Irene Gonçalves

Personal information
- Full name: Irene Maria Duarte Gonçalves
- Date of birth: 11 December 1984 (age 41)
- Place of birth: Luanda, Angola
- Height: 1.75 m (5 ft 9 in)
- Position: Forward

Senior career*
- Years: Team / Apps / (Gls)
- 1998-2006: Mabo
- 2006-2012: Progresso do Sambizanga / 42 / (113)

International career
- 2002-2010: Angola / 10 / (4)

= Irene Gonçalves =

Angolan footballer

Irene Maria Duarte Gonçalves (born 11 December 1984) is an Angolan retired footballer who played as a forward. Nicknamed Diva Demolidora (Destroyer Diva) or simply Demolidora (Destroyer), she is the historical top goalscorer of the Angola women's national team, which she has also captained.

==Club career==
Gonçalves has captained the women's team of Progresso Associação do Sambizanga. During the 2008 Angolan Women's Football League, she scored 22 goals in a single match, which many people consider a world record in women's football, but it is not internationally recognized.

==International career==

She made her debut on October 11, 2002, at the age of 17, after a teammate was sent off in the first game against the DRC in the final qualifiers.
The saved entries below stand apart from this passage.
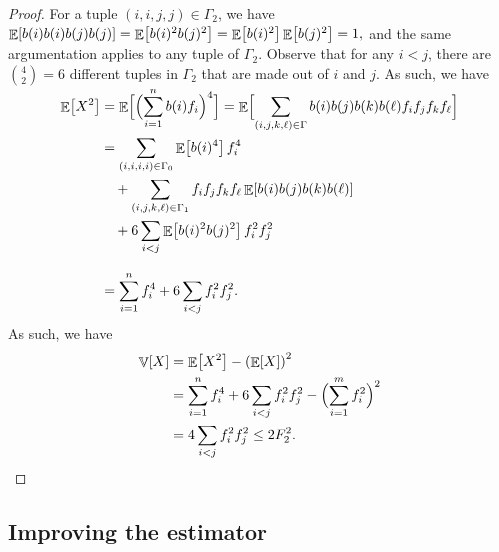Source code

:\begin{proof}
    For a tuple $(i,i,j,j) \in \Gamma_2$, we have
    \begin{math}
        \Ex{b(i) b(i) b(j) b(j)}%
        =%
        \Ex{b(i)^2 b(j)^2}%
        =%
        \Ex{b(i)^2} \Ex{ b(j)^2} =%
        1,
    \end{math}
    and the same argumentation applies to any tuple of $\Gamma_2$.
    Observe that for any $i <j$, there are $\binom{4}{2} = 6$
    different tuples in $\Gamma_2$ that are made out of $i$ and $j$.
    As such, we have
    \begin{align*}
      \Ex{X^2}
      &=
        \Ex{\smash{ \Bigl(  \sum_{i=1}^n b(i) \frq_i \Bigr)^4}
        \Bigr.}%
        =%
        \Ex{\Bigr. \smash{  \sum_{(i,j,k,\ell) \in \Gamma} b(i)b(j)
        b(k) b(\ell)
        \frq_i\frq_j \frq_k \frq_\ell} %
        }
      \\[0.3cm]
      &%
        =%
        \sum_{(i,i,i,i) \in \Gamma_0} \Ex{b(i)^4} \frq_i^4
        \\&\quad+ \sum_{(i,j,k,\ell) \in \Gamma_1} \frq_i\frq_j \frq_k
        \frq_\ell \Ex{b(i) b(j) b(k) b(\ell)}
        \\&\quad+ 6 \sum_{i < j }  \Ex{b(i)^2 b(j)^2} \frq_i^2 \frq_j^2
      \\[0.3cm]
      &%
        =%
        \sum_{i=1}^n  \frq_i^4
        + 6 \sum_{i < j }  \frq_i^2 \frq_j^2.
    \end{align*}
    As such, we have
    \begin{align*}
        \Var{X}%
        &= %
        \Ex{X^2} - \pth{\Ex{X}}^2%
        \\&= %
        \sum_{i=1}^n  \frq_i^4
        + 6 \sum_{i < j }  \frq_i^2 \frq_j^2
        - \Bigl( \sum_{i=1}^m  \frq_i^2 \Bigr)^2
        \\&= %
        4 \sum_{i < j }  \frq_i^2 \frq_j^2 %
        \leq%
        2 \Frq_2^2.
    \end{align*}
\end{proof}


\subsection{Improving the estimator}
She then scored a penalty, qualifying Angola for the Africa Cup of Nations, where she scored the country's first goal. 2002 African Women's Championship and the 2010 African Women's Championship qualification (preliminary round).

===International goals===
Scores and results list Angola's goal tally first

| No. | Date | Venue | Opponent | Score | Result | Competition | Ref. |
| 1 | 8 December 2002 | Oghara Township Stadium, Oghara, Nigeria | Zimbabwe | 1–0 | 1–1 | 2002 African Women's Championship |  |
| 2 | 22 Augost 2006 | Lusaka, Zambia |  | 1-3 | 2008 COSAFA Women's Cup |
| 3 | 7 March 2010 | Sam Nujoma Stadium, Windhoek, Namibia | Namibia | 1–0 | 1-2 | 2010 African Women's Championship qualification |  |
| 4 | 21 March 2010 | Ombaka National Stadium, Benguela, Angola | 1–1 |  |

==Retirement==
In March 2012, Gonçalves announced her retirement from football.

==Personal life==
Gonçalves is a Catholic.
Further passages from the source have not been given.